Though all patients exhibited the same ACL-lesion at tibial insertion level these results were surprising since,
until that moment, spontaneous cicatrisation of torn ACL was considered impossible (Marshal- Holfen and Hefti-
Kleiner).
These results confirmed the findings of Hiara et al. (J Computer Assisted Tomography 20(2):317-321 March-April 1996).

The pictures below report the evolution of the cicatrisation process from zero to four and eight months using a
brace for six – eight weeks after injury followed by a standard re-education protocol. Other than with middle-
ACL-lesions, cicatrisation and lesion occurs here in the same place without implication of PCL.

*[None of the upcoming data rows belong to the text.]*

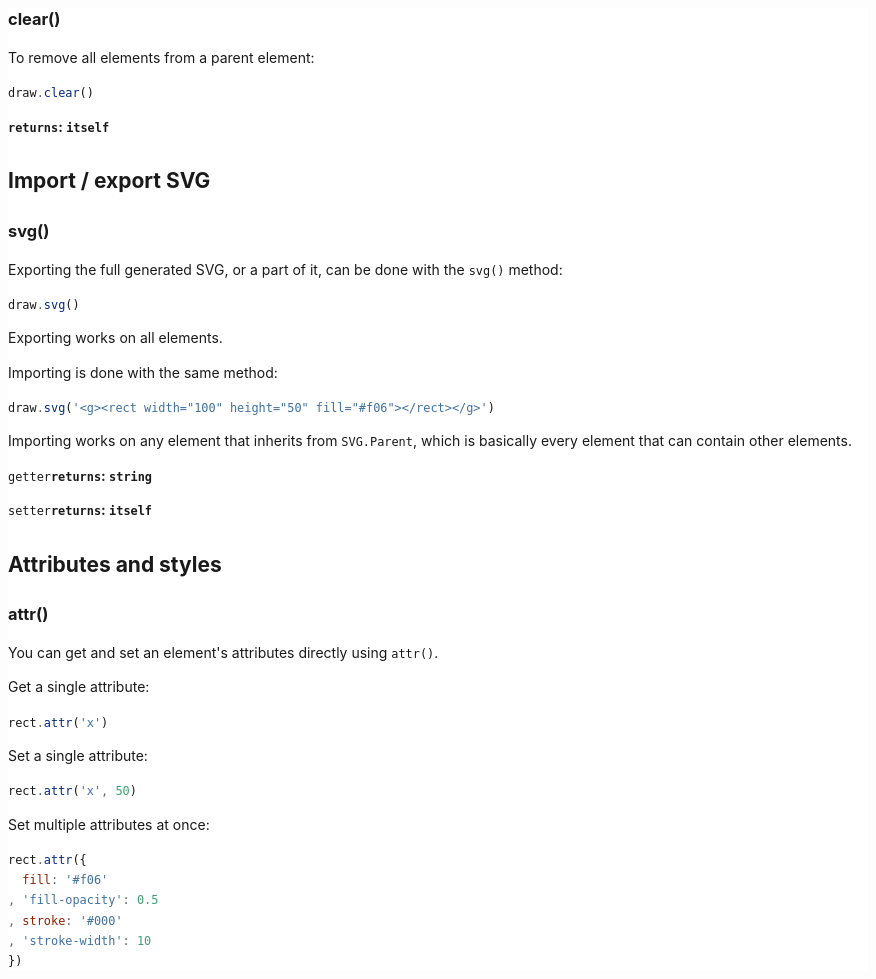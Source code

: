 ### clear()
To remove all elements from a parent element:

```javascript
draw.clear()
```
__`returns`: `itself`__


## Import / export SVG

### svg()
Exporting the full generated SVG, or a part of it, can be done with the `svg()` method:

```javascript
draw.svg()
```

Exporting works on all elements.

Importing is done with the same method:

```javascript
draw.svg('<g><rect width="100" height="50" fill="#f06"></rect></g>')
```

Importing works on any element that inherits from `SVG.Parent`, which is basically every element that can contain other elements.

`getter`__`returns`: `string`__

`setter`__`returns`: `itself`__

## Attributes and styles

### attr()
You can get and set an element's attributes directly using `attr()`.

Get a single attribute:
```javascript
rect.attr('x')
```

Set a single attribute:
```javascript
rect.attr('x', 50)
```

Set multiple attributes at once:
```javascript
rect.attr({
  fill: '#f06'
, 'fill-opacity': 0.5
, stroke: '#000'
, 'stroke-width': 10
})
```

The effect of knee braces, following different treatment options of ACL-injuries, was investigated and reported in
many studies during the last decades.
Regarding their conclusion, the limits of our understanding are clearly identified by considering:
• the interferences of variability of muscle motor synergies pattern, (copers and nocopers),
• the difference in human learning strategy exploiting mechanical impedance and
• the individual anthropometric variables and their interference on braces performance.

Before (surgery?)
There is no need of urgent surgery in patients with isolated ACL tears, unless for high level sportsmen.
Isolated ACL tears, however is quite rare a condition since different peripheral structures are often involved in
the traumatic ACL tears leading to different levels of impairment. The flexion end extension limitation provided
by braces is necessary to protect the cicatrisation process of peripheral structures during early rehabilitation.
Recovery and patient performances, after ACL tears, depend on both mechanical and neuromuscular deficits
difficult to predict.
Although potential copers (individuals who have the potential to compensate for the absence of an ACL without
episodes of giving way after return to pre-injury activity) have developed some characteristics of a successful
stabilization strategy, the presence of kinematic alterations indicates that they may benefit from training
programs and from knee braces.
Non-copers (those who have knee instability following ACL rupture with return to pre-injury activities),
depending on the level of their deficit and / or mobility demand, may choose nonsurgical or surgical treatment.
In the first case brace protection is advisable during risk activities.

The conclusions of the following works by Switrum et al. and Smith et al. shows that lack of evidence and lack of
[20; 21]
benefits should not be confused .
(The effects of a functional knee brace during early treatment of patients with nonoperated acute Anterior cruciate ligament tear:
aprospective randomized study. Swirtun LR, Jansson A, Renström P. Clin J Sport Med. 2005 Sep; 15(5):299-304.)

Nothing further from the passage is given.